In his introduction, André Leon Talley writes, “Valentino Garavani designs his luncheons and dinners the way he has created crescendos and allegros vivace throughout his forty-plus-year career as one of the greatest haute couture designers and high-fashion leaders in the world.”
The fashion writer and close friend continues, “When you enter his world, you enter the world of luxury; you enter a rare and opulent, yet warm space.” There exists a “joy of sharing, and the joy of delivering a magnificent dining experience in a setting of wonder and originality; sharing with family, friends and guests; sharing good conversation that is quite often animated; and sharing beautiful flowers, especially from Valentino’s own gardens.”

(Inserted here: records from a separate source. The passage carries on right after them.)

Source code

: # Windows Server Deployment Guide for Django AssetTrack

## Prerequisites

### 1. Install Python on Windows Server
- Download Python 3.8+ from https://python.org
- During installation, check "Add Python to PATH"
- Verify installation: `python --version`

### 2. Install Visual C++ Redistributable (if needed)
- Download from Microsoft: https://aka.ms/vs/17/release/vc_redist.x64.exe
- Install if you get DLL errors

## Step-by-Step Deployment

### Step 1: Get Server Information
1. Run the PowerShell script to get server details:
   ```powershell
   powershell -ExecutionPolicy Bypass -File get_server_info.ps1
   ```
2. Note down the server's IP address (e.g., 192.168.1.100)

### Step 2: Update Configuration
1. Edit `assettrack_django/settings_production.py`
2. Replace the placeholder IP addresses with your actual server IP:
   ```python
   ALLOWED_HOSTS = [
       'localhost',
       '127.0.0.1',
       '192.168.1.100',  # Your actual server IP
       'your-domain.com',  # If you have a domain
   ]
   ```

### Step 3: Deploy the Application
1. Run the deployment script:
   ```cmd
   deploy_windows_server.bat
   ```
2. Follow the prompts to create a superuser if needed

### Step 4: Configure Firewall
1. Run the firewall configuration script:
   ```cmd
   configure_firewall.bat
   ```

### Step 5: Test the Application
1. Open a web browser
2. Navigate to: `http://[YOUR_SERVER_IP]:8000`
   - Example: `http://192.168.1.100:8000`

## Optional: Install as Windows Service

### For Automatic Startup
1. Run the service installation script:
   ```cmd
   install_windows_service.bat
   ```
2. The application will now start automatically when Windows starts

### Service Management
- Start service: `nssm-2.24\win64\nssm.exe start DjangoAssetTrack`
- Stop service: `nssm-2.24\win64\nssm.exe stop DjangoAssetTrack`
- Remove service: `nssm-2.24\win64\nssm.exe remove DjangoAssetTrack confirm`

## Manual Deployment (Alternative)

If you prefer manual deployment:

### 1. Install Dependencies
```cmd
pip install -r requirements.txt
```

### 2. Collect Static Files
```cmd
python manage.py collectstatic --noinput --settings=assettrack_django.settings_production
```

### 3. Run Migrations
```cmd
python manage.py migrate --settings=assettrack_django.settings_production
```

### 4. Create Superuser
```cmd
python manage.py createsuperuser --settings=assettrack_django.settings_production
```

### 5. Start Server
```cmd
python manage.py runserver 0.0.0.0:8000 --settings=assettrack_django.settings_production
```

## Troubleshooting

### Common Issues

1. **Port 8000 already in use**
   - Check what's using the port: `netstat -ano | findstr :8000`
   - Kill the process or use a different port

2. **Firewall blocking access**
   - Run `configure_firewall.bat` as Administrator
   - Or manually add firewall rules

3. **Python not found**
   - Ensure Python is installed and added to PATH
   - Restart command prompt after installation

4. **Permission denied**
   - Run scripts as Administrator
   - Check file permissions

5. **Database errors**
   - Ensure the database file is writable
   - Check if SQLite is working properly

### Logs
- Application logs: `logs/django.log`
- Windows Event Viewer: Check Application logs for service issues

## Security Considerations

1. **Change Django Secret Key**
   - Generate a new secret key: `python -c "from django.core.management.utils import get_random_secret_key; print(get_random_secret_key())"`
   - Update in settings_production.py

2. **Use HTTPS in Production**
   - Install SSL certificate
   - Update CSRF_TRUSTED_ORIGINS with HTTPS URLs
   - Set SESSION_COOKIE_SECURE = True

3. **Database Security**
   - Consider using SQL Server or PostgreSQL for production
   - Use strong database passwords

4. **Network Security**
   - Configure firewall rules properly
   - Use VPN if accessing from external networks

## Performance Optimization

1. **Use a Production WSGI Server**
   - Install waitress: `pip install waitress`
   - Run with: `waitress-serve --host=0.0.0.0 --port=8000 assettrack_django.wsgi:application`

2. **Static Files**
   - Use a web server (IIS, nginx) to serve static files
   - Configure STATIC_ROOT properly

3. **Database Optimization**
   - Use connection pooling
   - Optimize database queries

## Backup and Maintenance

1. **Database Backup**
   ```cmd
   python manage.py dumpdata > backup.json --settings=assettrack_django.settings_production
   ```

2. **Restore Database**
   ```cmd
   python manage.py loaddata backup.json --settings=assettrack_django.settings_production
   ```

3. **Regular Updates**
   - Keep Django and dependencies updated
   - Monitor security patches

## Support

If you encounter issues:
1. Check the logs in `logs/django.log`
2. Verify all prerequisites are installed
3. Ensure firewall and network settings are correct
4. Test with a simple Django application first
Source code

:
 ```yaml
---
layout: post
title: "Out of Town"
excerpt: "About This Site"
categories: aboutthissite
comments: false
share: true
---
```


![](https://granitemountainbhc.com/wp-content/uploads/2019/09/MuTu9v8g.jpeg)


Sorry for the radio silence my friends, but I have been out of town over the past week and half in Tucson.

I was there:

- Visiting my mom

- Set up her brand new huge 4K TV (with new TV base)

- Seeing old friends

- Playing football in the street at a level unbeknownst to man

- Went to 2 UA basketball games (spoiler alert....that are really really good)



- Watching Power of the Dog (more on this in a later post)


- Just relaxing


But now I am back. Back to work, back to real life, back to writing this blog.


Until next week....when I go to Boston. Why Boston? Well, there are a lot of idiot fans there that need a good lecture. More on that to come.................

Sharing sage dinner party tips, beautiful photos of his various homes (he has houses in London, New York and Paris as well as a yacht) and a collection of his most favourite recipes (can you say mouthwatering?), Valentino instructs in the art of fine dining in a way only he knows how.
Numbers Are Irrelevant
“Entertaining thirty or one is the same,” Valentino explains in true Italian fashion, “the food has to be on a beautiful plate.” This mantra permeates throughout every aspect of his life with the designer seemingly even considering himself a guest. “No matter which home he is in, he reflects alone in his bedroom each morning,” the book makes mention of, “It is then that he tells Jonathan, his chef, what the meals of the day are to be, which silver and crystal will be used, which embroidered tablecloth will provide a background, and which silver tureen will become a centrepiece, perhaps filled with fresh dark grapes and pomegranates cut open to show the rich inside of the fruit.”
Beauty Is Everything
Whether in table settings or the recipes you serve, Valentino is them master of a beautiful table spread. “I have to tell you, I am in love with beauty. I have always loved beautiful objects,” the couturier explains, “Beautiful things are important and can bring joy to life, and I’ve been encouraging myself to appreciate beauty since I was young. To me this book is not just about my passion for table decorations. It’s a book about recipes and food that I love; it’s about the beautiful things in my life.”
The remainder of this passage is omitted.